Directions:
Repeat exactly, and only, the lines of the entries below from the one with "ERC1155 invalid token |" through the one with "Royalty fee item type incorrect |", both ends included.

Source material:
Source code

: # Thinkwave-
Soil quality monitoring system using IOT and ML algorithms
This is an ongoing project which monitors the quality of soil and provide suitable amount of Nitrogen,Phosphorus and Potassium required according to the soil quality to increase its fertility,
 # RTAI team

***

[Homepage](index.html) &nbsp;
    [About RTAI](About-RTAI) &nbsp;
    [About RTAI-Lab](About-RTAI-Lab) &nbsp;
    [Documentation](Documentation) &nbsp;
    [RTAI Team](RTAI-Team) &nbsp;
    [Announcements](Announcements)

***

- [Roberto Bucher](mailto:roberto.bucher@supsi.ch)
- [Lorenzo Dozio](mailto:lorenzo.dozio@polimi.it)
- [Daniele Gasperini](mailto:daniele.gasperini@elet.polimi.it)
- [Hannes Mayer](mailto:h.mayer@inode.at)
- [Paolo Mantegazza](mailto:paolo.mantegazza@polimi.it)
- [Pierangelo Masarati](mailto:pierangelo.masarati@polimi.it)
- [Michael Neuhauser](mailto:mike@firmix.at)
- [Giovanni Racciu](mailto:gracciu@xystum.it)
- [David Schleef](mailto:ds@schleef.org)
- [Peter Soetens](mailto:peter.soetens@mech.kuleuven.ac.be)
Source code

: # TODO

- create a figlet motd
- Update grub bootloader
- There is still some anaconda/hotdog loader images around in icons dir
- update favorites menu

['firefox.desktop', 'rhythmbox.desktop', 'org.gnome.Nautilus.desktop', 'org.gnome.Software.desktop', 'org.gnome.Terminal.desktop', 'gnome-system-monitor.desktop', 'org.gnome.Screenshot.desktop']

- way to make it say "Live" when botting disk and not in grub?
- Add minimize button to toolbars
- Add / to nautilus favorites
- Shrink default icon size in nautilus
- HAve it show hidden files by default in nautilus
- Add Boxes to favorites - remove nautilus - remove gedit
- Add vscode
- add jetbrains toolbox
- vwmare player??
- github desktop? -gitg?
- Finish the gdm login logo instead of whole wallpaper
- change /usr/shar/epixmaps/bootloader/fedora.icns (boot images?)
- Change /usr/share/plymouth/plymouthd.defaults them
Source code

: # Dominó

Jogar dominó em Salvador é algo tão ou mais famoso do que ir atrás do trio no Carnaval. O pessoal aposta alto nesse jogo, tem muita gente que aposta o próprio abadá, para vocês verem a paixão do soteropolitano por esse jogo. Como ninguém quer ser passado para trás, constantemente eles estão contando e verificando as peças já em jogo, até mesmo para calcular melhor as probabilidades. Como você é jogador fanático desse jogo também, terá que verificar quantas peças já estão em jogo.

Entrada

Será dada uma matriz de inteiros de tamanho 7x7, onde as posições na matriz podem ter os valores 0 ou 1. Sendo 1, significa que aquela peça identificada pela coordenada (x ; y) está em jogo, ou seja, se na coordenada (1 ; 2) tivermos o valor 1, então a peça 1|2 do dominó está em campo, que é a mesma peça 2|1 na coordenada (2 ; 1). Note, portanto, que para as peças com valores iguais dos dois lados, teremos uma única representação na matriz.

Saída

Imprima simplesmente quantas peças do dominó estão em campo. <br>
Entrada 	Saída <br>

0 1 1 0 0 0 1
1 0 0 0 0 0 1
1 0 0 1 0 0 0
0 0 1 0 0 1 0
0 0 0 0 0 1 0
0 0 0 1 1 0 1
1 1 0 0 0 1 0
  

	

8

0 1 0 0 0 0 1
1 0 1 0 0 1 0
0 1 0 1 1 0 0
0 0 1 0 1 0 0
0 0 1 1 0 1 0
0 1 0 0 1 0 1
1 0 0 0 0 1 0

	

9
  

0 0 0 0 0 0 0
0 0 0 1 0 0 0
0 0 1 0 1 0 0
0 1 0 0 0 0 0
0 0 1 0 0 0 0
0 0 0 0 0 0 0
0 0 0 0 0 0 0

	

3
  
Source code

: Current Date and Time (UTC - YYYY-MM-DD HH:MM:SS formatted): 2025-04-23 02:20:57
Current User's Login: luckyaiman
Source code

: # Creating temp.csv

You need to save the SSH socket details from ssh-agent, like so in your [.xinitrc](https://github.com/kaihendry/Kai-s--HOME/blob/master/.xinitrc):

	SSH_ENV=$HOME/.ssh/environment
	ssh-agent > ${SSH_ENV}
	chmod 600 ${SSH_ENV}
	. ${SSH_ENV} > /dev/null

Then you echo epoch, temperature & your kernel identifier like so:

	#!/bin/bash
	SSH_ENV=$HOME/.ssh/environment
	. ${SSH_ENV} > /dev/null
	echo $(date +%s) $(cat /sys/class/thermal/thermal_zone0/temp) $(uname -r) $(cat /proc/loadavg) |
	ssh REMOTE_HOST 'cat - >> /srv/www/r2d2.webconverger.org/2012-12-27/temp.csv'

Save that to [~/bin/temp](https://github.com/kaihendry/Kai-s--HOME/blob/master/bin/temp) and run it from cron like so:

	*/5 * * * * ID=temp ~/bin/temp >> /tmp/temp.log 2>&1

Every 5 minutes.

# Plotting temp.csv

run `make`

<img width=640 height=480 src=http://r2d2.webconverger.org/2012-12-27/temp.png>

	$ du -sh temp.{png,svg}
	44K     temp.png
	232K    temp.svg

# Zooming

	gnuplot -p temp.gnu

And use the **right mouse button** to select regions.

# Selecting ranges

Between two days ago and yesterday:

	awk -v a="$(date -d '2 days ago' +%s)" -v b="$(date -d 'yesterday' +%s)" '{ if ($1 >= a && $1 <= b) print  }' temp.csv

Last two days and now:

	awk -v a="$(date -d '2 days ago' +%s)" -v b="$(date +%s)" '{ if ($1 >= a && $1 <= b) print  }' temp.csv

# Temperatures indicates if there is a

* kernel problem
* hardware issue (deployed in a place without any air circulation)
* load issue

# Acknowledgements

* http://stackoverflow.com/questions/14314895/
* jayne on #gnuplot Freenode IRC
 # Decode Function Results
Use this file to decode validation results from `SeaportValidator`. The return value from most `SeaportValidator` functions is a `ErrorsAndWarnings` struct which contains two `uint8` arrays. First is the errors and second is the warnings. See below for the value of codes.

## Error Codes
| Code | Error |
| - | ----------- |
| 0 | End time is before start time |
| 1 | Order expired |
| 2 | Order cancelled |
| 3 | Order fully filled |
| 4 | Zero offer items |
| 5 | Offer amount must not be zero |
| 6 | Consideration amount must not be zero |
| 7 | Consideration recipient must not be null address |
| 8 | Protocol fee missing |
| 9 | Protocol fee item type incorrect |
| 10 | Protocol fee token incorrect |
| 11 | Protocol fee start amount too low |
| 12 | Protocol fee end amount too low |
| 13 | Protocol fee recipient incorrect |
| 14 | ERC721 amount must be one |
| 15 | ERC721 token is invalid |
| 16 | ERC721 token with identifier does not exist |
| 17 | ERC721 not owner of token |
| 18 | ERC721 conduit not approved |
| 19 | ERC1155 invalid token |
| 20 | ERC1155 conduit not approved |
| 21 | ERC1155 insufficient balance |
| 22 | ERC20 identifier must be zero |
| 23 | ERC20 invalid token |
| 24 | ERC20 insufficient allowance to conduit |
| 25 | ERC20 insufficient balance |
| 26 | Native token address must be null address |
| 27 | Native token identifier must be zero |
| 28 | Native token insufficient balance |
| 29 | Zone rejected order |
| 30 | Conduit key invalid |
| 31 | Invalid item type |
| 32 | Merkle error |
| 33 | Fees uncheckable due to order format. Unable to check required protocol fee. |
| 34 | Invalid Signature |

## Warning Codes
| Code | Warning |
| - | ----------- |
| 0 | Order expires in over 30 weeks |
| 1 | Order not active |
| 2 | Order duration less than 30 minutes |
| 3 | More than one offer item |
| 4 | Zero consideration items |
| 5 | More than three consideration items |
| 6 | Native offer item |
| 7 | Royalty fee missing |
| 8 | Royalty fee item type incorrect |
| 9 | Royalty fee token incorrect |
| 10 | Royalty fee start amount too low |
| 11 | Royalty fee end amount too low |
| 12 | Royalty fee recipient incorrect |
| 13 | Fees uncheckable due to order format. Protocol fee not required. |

Result:
| 19 | ERC1155 invalid token |
| 20 | ERC1155 conduit not approved |
| 21 | ERC1155 insufficient balance |
| 22 | ERC20 identifier must be zero |
| 23 | ERC20 invalid token |
| 24 | ERC20 insufficient allowance to conduit |
| 25 | ERC20 insufficient balance |
| 26 | Native token address must be null address |
| 27 | Native token identifier must be zero |
| 28 | Native token insufficient balance |
| 29 | Zone rejected order |
| 30 | Conduit key invalid |
| 31 | Invalid item type |
| 32 | Merkle error |
| 33 | Fees uncheckable due to order format. Unable to check required protocol fee. |
| 34 | Invalid Signature |

## Warning Codes
| Code | Warning |
| - | ----------- |
| 0 | Order expires in over 30 weeks |
| 1 | Order not active |
| 2 | Order duration less than 30 minutes |
| 3 | More than one offer item |
| 4 | Zero consideration items |
| 5 | More than three consideration items |
| 6 | Native offer item |
| 7 | Royalty fee missing |
| 8 | Royalty fee item type incorrect |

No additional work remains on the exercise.